(Exercise) Will you output all of the data below exactly, omitting the images?
Exercise material Start Marker
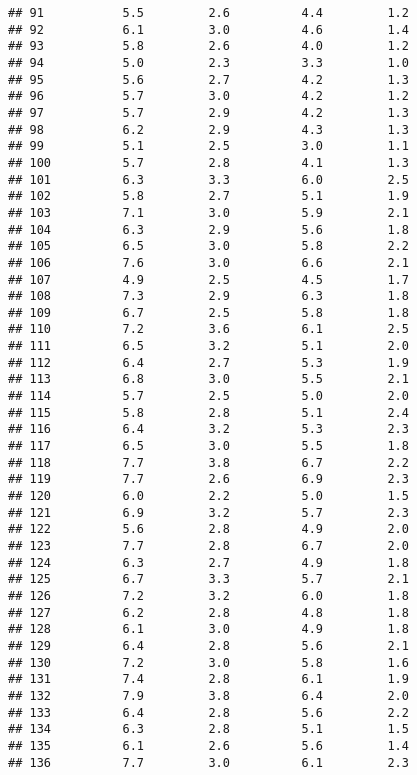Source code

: \documentclass[]{article}
\begin{document}
\begin{verbatim}
## 91           5.5         2.6          4.4         1.2
## 92           6.1         3.0          4.6         1.4
## 93           5.8         2.6          4.0         1.2
## 94           5.0         2.3          3.3         1.0
## 95           5.6         2.7          4.2         1.3
## 96           5.7         3.0          4.2         1.2
## 97           5.7         2.9          4.2         1.3
## 98           6.2         2.9          4.3         1.3
## 99           5.1         2.5          3.0         1.1
## 100          5.7         2.8          4.1         1.3
## 101          6.3         3.3          6.0         2.5
## 102          5.8         2.7          5.1         1.9
## 103          7.1         3.0          5.9         2.1
## 104          6.3         2.9          5.6         1.8
## 105          6.5         3.0          5.8         2.2
## 106          7.6         3.0          6.6         2.1
## 107          4.9         2.5          4.5         1.7
## 108          7.3         2.9          6.3         1.8
## 109          6.7         2.5          5.8         1.8
## 110          7.2         3.6          6.1         2.5
## 111          6.5         3.2          5.1         2.0
## 112          6.4         2.7          5.3         1.9
## 113          6.8         3.0          5.5         2.1
## 114          5.7         2.5          5.0         2.0
## 115          5.8         2.8          5.1         2.4
## 116          6.4         3.2          5.3         2.3
## 117          6.5         3.0          5.5         1.8
## 118          7.7         3.8          6.7         2.2
## 119          7.7         2.6          6.9         2.3
## 120          6.0         2.2          5.0         1.5
## 121          6.9         3.2          5.7         2.3
## 122          5.6         2.8          4.9         2.0
## 123          7.7         2.8          6.7         2.0
## 124          6.3         2.7          4.9         1.8
## 125          6.7         3.3          5.7         2.1
## 126          7.2         3.2          6.0         1.8
## 127          6.2         2.8          4.8         1.8
## 128          6.1         3.0          4.9         1.8
## 129          6.4         2.8          5.6         2.1
## 130          7.2         3.0          5.8         1.6
## 131          7.4         2.8          6.1         1.9
## 132          7.9         3.8          6.4         2.0
## 133          6.4         2.8          5.6         2.2
## 134          6.3         2.8          5.1         1.5
## 135          6.1         2.6          5.6         1.4
## 136          7.7         3.0          6.1         2.3

\end{verbatim}
\end{document}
Exercise material End Marker
(Answer to the exercise)
Source code

: \documentclass[]{article}
\begin{document}
\begin{verbatim}
## 91           5.5         2.6          4.4         1.2
## 92           6.1         3.0          4.6         1.4
## 93           5.8         2.6          4.0         1.2
## 94           5.0         2.3          3.3         1.0
## 95           5.6         2.7          4.2         1.3
## 96           5.7         3.0          4.2         1.2
## 97           5.7         2.9          4.2         1.3
## 98           6.2         2.9          4.3         1.3
## 99           5.1         2.5          3.0         1.1
## 100          5.7         2.8          4.1         1.3
## 101          6.3         3.3          6.0         2.5
## 102          5.8         2.7          5.1         1.9
## 103          7.1         3.0          5.9         2.1
## 104          6.3         2.9          5.6         1.8
## 105          6.5         3.0          5.8         2.2
## 106          7.6         3.0          6.6         2.1
## 107          4.9         2.5          4.5         1.7
## 108          7.3         2.9          6.3         1.8
## 109          6.7         2.5          5.8         1.8
## 110          7.2         3.6          6.1         2.5
## 111          6.5         3.2          5.1         2.0
## 112          6.4         2.7          5.3         1.9
## 113          6.8         3.0          5.5         2.1
## 114          5.7         2.5          5.0         2.0
## 115          5.8         2.8          5.1         2.4
## 116          6.4         3.2          5.3         2.3
## 117          6.5         3.0          5.5         1.8
## 118          7.7         3.8          6.7         2.2
## 119          7.7         2.6          6.9         2.3
## 120          6.0         2.2          5.0         1.5
## 121          6.9         3.2          5.7         2.3
## 122          5.6         2.8          4.9         2.0
## 123          7.7         2.8          6.7         2.0
## 124          6.3         2.7          4.9         1.8
## 125          6.7         3.3          5.7         2.1
## 126          7.2         3.2          6.0         1.8
## 127          6.2         2.8          4.8         1.8
## 128          6.1         3.0          4.9         1.8
## 129          6.4         2.8          5.6         2.1
## 130          7.2         3.0          5.8         1.6
## 131          7.4         2.8          6.1         1.9
## 132          7.9         3.8          6.4         2.0
## 133          6.4         2.8          5.6         2.2
## 134          6.3         2.8          5.1         1.5
## 135          6.1         2.6          5.6         1.4
## 136          7.7         3.0          6.1         2.3

\end{verbatim}
\end{document}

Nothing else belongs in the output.